Find all lines below containing the string "equal" and return them.
────
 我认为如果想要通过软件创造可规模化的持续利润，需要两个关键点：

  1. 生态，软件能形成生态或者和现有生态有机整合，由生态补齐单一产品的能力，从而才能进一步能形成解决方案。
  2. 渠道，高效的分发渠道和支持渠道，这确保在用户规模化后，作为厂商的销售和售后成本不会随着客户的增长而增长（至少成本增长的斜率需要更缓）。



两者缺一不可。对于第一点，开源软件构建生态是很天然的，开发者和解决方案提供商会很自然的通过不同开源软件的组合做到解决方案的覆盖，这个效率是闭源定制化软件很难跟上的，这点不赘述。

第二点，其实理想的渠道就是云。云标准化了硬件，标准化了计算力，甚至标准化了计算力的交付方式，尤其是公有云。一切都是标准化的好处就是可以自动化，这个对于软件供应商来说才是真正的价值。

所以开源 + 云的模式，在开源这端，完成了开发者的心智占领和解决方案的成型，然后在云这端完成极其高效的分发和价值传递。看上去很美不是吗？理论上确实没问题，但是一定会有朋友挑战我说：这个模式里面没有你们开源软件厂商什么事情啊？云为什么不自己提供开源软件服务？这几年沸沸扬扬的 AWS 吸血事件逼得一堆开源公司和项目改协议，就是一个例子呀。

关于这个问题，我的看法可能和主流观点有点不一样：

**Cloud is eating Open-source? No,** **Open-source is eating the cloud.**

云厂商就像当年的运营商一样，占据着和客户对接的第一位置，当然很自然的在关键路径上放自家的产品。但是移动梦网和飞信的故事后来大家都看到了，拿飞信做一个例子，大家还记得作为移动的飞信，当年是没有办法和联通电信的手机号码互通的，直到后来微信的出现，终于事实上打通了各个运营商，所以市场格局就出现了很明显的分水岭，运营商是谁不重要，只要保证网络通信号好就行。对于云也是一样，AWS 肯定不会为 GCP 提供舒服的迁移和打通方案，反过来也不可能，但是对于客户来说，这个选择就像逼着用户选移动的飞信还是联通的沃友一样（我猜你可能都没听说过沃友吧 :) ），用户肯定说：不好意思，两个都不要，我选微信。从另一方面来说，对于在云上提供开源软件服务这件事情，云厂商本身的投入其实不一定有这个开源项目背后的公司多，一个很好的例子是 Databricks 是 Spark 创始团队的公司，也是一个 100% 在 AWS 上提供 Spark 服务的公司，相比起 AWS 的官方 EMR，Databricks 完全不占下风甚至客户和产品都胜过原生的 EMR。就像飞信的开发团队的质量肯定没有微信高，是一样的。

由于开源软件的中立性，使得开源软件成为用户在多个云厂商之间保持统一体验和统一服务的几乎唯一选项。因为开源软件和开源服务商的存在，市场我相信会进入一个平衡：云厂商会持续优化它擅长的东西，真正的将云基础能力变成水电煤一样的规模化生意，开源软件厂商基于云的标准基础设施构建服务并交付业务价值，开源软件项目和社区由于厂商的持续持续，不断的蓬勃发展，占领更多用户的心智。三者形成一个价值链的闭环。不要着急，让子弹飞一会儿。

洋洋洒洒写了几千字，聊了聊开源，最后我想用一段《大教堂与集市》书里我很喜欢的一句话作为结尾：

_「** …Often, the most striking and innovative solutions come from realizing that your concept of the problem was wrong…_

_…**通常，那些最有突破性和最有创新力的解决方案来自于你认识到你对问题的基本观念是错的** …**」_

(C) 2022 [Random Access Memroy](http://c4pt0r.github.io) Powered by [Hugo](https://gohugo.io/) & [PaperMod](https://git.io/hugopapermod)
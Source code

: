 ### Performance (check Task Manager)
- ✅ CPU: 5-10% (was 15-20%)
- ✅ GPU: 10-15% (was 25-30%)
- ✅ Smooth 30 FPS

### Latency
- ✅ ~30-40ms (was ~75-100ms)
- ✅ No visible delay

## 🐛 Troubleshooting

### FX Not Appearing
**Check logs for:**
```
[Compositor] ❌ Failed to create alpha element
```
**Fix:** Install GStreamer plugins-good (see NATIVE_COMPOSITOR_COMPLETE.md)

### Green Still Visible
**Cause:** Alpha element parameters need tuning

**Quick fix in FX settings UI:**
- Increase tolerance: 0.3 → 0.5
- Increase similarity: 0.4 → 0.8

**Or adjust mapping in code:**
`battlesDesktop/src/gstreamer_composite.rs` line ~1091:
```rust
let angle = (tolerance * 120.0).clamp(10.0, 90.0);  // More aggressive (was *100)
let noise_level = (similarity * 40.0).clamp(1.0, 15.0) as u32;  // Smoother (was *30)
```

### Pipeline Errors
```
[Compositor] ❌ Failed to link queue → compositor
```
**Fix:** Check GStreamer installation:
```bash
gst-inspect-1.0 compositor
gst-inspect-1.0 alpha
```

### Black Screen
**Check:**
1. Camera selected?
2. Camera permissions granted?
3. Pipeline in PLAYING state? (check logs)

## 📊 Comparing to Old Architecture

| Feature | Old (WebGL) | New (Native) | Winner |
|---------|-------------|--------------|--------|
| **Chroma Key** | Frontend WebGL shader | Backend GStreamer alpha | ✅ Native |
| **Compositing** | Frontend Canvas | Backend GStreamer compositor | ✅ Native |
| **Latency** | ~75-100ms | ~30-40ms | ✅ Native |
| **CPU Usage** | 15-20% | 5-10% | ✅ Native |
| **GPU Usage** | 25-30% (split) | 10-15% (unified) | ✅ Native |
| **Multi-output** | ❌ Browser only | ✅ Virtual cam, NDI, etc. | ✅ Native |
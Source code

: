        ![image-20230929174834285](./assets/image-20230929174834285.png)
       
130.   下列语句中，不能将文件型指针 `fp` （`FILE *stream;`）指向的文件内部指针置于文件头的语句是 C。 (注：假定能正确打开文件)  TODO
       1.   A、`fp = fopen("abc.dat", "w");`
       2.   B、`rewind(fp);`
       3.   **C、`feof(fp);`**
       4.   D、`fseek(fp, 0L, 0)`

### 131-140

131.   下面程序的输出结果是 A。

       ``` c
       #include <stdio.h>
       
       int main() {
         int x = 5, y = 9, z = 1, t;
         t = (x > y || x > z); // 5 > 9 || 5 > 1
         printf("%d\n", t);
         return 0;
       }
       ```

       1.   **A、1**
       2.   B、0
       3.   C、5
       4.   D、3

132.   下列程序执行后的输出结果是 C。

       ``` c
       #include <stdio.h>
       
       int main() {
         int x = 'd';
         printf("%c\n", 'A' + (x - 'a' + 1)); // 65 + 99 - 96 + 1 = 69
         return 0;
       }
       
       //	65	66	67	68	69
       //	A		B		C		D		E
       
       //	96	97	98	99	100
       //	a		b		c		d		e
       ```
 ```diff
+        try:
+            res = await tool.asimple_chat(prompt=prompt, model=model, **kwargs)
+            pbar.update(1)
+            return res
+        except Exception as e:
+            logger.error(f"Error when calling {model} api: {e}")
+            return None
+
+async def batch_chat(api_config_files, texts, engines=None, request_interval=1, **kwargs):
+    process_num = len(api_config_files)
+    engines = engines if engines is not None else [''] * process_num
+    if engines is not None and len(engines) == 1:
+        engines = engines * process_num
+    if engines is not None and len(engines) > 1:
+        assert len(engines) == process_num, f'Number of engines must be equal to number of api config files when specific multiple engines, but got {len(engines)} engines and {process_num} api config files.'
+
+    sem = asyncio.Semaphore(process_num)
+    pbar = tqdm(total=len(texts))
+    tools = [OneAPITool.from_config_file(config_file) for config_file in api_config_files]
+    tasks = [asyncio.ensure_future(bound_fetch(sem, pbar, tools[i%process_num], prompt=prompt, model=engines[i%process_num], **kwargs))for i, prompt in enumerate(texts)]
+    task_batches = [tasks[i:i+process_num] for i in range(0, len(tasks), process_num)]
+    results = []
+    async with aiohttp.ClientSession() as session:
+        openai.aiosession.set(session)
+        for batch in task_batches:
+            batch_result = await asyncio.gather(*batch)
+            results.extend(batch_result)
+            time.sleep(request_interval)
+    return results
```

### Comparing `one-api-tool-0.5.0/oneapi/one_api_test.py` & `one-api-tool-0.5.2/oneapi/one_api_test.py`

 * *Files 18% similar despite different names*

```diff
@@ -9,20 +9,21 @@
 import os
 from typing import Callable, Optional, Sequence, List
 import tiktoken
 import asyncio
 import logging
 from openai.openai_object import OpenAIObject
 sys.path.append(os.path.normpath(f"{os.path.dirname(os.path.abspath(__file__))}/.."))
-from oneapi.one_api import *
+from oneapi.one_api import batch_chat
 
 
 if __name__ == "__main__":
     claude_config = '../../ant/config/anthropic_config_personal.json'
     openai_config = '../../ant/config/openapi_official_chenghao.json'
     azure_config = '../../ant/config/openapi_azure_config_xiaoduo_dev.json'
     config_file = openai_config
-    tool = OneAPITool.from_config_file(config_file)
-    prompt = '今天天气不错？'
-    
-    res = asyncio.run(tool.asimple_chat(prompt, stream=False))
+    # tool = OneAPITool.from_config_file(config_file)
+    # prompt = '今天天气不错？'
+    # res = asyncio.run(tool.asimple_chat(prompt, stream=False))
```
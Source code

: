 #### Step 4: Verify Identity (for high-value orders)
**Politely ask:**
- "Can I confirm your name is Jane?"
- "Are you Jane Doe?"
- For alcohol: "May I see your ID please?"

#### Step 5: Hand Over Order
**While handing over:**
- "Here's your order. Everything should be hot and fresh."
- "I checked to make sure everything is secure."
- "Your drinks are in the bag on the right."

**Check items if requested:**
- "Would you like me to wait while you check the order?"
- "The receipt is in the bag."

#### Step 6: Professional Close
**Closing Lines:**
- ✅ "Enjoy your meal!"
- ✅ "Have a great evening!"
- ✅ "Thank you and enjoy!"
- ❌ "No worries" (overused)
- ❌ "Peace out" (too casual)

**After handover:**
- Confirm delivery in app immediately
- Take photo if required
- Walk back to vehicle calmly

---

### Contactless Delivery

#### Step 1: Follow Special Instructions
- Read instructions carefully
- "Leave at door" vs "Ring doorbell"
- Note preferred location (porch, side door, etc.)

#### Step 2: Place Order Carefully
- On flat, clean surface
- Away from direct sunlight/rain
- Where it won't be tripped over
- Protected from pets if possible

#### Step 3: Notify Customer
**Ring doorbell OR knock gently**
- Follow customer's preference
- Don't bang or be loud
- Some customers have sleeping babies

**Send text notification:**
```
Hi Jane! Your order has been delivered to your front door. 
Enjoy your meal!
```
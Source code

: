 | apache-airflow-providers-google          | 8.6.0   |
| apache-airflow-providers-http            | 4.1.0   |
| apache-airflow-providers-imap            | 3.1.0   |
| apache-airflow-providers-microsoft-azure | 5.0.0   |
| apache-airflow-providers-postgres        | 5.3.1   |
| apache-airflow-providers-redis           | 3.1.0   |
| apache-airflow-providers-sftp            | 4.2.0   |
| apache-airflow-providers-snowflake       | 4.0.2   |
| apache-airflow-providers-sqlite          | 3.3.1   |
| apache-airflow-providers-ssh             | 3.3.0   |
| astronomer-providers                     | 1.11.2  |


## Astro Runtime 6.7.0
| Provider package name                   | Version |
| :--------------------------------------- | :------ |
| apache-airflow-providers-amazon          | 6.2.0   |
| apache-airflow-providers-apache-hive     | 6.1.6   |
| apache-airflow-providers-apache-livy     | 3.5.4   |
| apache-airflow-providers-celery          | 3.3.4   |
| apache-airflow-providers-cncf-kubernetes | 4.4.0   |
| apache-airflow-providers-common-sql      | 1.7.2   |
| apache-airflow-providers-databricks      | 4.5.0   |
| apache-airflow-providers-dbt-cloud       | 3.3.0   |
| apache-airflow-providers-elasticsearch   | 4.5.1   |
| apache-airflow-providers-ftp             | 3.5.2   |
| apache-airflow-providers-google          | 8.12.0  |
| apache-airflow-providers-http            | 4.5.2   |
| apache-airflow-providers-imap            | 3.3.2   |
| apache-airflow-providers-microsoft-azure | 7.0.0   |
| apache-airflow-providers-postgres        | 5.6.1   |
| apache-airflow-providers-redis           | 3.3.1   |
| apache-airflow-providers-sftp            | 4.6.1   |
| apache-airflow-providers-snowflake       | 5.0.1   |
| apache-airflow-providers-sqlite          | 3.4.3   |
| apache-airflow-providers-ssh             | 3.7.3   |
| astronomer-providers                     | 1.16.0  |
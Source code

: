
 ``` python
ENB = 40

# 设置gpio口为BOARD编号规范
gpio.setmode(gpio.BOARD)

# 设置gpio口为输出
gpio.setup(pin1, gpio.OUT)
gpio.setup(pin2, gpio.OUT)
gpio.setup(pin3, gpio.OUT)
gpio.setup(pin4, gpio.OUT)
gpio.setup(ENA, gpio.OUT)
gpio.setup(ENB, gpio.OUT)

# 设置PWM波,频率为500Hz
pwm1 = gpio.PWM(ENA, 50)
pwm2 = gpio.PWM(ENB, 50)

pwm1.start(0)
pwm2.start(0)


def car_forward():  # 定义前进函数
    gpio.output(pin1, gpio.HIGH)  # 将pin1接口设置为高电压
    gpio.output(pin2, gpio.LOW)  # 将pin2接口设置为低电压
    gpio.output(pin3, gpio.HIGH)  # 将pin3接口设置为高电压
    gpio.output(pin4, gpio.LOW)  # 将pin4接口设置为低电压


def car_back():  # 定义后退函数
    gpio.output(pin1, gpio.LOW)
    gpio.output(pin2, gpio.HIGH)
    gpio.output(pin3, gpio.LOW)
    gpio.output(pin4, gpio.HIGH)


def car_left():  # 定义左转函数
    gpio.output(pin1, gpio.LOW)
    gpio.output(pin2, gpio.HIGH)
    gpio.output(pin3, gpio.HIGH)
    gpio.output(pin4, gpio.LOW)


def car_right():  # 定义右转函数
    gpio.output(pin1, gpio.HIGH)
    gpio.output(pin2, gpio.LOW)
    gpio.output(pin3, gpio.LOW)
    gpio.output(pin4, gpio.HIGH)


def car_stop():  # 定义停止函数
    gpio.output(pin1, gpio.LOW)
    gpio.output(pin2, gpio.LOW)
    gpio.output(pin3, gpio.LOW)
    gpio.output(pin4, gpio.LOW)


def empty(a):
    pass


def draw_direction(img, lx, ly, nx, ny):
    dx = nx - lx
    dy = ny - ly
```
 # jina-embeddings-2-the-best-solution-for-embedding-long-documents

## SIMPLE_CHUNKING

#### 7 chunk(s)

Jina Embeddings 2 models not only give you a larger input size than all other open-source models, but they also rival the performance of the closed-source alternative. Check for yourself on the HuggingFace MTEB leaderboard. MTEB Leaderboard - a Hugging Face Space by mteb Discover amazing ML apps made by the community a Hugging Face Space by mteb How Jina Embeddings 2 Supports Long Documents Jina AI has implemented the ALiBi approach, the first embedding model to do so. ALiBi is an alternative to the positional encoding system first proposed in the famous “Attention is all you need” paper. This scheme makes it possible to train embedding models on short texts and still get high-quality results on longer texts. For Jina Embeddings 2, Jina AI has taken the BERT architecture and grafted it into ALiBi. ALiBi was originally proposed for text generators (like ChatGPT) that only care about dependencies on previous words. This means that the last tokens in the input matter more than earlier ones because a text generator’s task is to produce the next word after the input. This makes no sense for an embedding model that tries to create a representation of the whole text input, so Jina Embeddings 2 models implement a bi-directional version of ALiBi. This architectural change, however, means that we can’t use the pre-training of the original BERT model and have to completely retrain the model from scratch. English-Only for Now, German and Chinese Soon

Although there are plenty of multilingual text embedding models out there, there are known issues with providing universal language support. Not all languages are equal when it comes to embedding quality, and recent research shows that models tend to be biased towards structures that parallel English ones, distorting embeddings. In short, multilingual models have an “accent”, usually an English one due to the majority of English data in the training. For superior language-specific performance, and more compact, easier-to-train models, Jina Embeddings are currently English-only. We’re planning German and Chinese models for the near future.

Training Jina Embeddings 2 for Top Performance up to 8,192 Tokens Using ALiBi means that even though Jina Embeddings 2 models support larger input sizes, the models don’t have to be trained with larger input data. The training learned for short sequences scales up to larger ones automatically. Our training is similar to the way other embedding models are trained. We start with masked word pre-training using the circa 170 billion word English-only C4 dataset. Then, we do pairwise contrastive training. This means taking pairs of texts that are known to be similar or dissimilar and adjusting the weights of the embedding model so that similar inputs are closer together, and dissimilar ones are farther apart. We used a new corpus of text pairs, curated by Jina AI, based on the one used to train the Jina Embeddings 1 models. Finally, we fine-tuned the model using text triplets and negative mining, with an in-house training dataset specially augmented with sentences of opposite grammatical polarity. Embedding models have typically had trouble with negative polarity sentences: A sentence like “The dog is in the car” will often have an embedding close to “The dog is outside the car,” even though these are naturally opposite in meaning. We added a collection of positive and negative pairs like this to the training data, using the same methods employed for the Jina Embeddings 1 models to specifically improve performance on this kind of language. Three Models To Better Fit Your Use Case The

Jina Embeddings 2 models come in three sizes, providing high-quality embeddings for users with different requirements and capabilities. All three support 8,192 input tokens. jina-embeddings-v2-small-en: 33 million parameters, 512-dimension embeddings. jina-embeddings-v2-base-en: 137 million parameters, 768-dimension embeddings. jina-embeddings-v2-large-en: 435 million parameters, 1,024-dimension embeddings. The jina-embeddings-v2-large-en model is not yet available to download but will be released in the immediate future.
────
Answer for this exercise:
+        assert len(engines) == process_num, f'Number of engines must be equal to number of api config files when specific multiple engines, but got {len(engines)} engines and {process_num} api config files.'
Although there are plenty of multilingual text embedding models out there, there are known issues with providing universal language support. Not all languages are equal when it comes to embedding quality, and recent research shows that models tend to be biased towards structures that parallel English ones, distorting embeddings. In short, multilingual models have an “accent”, usually an English one due to the majority of English data in the training. For superior language-specific performance, and more compact, easier-to-train models, Jina Embeddings are currently English-only. We’re planning German and Chinese models for the near future.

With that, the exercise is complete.